Goal of the exercise: Where in the records does the word "ſounde" occur? Copy each line in which it does.

Dataset items:
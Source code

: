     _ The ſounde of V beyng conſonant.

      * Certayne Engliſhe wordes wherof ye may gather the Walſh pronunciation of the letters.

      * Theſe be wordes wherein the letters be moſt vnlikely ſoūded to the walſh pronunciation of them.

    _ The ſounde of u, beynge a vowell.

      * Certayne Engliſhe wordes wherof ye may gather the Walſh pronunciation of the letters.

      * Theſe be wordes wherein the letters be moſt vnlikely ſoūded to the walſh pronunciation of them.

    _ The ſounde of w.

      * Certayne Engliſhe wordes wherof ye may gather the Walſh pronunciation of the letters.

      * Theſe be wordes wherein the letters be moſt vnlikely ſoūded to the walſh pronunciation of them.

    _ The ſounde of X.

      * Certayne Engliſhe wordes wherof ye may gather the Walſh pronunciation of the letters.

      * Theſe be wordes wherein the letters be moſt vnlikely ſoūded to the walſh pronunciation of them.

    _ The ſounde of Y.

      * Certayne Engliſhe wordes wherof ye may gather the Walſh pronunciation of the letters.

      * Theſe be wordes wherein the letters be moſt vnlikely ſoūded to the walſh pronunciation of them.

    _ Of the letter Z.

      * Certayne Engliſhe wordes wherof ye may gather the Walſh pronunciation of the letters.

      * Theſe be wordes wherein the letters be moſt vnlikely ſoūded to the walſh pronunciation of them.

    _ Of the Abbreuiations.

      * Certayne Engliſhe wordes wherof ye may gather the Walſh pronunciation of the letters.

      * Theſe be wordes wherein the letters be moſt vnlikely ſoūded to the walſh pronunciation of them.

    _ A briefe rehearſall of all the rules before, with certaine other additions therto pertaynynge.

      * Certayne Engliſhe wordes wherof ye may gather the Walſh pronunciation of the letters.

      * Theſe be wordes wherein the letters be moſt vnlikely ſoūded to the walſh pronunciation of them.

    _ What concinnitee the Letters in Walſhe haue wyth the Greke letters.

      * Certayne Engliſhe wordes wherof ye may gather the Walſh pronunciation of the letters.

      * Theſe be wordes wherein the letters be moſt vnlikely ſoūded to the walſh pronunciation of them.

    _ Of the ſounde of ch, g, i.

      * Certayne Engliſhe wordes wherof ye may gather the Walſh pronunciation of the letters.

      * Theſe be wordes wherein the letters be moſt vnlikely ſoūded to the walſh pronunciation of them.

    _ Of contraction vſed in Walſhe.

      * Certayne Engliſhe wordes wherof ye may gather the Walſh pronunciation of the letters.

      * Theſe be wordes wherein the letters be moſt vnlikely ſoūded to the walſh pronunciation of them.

Worked solution:
:     _ The ſounde of V beyng conſonant.
    _ The ſounde of u, beynge a vowell.
    _ The ſounde of w.
    _ The ſounde of X.
    _ The ſounde of Y.
    _ Of the ſounde of ch, g, i.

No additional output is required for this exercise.